從需求來看,不同的場景下對攝像機的硬體形態與軟體應用的要求皆有不同。目前多數攝像機也是針對不同場景進行設計,但其軟硬體是高度耦合的。如果攝像機像智慧型手機一樣可以隨心安裝卸載應用,實現軟硬體解耦,那麼就能發揮硬體最大的價值,節約整體成本,提升攝像機的用戶體驗。而實現的基礎是需要開放的作業系統,可以屏蔽底層硬體的差異化,統一調用底層硬體的計算和編排能力、統一由作業系統封裝,軟體只需要聚焦功能側的能力開發,降低的開發複雜程度。同時,通過輕量化容器技術構建面向多算法的集成框架,讓各算法獨立運行在一個虛擬空間上,相互不影響,實現多算法並行與快速迭代。因此,智能化的攝像機作業系統,是前端智能化的基礎。

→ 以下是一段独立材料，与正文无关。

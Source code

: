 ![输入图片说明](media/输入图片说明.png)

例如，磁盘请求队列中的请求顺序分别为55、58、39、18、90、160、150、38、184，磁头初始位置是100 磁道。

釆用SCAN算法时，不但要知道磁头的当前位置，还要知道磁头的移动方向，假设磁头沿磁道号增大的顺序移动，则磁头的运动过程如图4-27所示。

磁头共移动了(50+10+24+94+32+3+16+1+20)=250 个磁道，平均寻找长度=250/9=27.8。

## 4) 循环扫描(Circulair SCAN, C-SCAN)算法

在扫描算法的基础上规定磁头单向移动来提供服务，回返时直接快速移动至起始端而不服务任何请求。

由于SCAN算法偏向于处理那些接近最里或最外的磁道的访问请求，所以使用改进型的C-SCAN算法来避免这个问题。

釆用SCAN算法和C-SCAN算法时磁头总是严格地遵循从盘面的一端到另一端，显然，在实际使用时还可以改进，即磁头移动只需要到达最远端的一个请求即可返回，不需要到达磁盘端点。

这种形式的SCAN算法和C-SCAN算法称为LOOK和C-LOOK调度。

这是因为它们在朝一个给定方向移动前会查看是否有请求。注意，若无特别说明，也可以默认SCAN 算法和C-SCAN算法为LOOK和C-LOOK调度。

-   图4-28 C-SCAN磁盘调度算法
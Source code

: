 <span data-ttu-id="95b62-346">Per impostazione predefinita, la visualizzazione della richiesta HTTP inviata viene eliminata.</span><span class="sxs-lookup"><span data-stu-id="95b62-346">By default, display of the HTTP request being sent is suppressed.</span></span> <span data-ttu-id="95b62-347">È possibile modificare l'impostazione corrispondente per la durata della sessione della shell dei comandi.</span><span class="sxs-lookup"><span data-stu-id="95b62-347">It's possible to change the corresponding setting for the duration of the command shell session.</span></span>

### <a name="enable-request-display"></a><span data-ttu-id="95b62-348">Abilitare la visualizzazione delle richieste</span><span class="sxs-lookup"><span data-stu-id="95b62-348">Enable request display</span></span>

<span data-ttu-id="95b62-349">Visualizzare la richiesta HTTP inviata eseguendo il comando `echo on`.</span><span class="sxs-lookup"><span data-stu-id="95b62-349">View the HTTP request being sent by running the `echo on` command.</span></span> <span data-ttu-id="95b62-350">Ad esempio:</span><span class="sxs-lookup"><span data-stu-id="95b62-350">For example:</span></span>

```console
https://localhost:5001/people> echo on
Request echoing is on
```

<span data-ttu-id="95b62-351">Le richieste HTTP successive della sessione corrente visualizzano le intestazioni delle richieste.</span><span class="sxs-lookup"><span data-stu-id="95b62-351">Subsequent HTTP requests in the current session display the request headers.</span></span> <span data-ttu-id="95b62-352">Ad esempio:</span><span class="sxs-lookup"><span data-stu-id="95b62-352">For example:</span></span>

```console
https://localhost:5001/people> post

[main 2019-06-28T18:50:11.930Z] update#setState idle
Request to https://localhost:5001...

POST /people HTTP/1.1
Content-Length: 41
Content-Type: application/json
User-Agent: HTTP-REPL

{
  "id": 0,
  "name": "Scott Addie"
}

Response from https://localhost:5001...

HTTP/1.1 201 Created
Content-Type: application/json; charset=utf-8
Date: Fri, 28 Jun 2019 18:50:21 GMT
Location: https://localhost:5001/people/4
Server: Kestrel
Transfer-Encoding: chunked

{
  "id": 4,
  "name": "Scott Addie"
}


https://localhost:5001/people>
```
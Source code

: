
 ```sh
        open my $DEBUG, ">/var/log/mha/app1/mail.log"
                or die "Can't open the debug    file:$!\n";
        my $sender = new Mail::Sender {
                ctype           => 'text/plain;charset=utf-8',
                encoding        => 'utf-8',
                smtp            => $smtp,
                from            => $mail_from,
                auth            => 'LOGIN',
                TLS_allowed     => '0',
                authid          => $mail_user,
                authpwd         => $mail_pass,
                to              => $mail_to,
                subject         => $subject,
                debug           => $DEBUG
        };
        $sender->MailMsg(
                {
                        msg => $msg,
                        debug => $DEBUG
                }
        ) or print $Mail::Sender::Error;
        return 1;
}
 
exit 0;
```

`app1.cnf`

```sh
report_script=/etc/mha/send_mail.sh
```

其次,從應用生態層面考慮,豐富的算法、硬體生態是前端智能化使能行業數位化升級的驅動力。打開智慧型手機的應用市場,可以看到各色的APP百花齊放,可以按照自己的需求與喜好進行安裝與使用。在智能視頻領域,開放的一站式智能算法平臺,聚合機器視覺的生態合作夥伴,提供面向各行業的智能視頻應用。豐富的生態,滿足行業場景細分、環境多樣化的特點,大量的符合行業屬性的長尾算法不斷上線,快速應用各行各業,解決客戶的實際問題。
寫在最後
在萬物互聯的新時代,如同智慧型手機接管功能機,智能攝像機淘汰傳統攝像機,已然是大勢所趨。機器視覺喚醒萬物智能感知,也是行業數位化的抓手。隨著視覺技術的不斷成熟、場景的不斷落地,智能攝像機將會逐漸深入到人們生活息息相關的各個場景中:小區園區、辦公大樓、超市餐飲店、工廠、幼兒園校園、養殖園區、道路等等。一個越來越安全、越來越溫情、越來越便捷、越來越規範的世界正在向我們走來。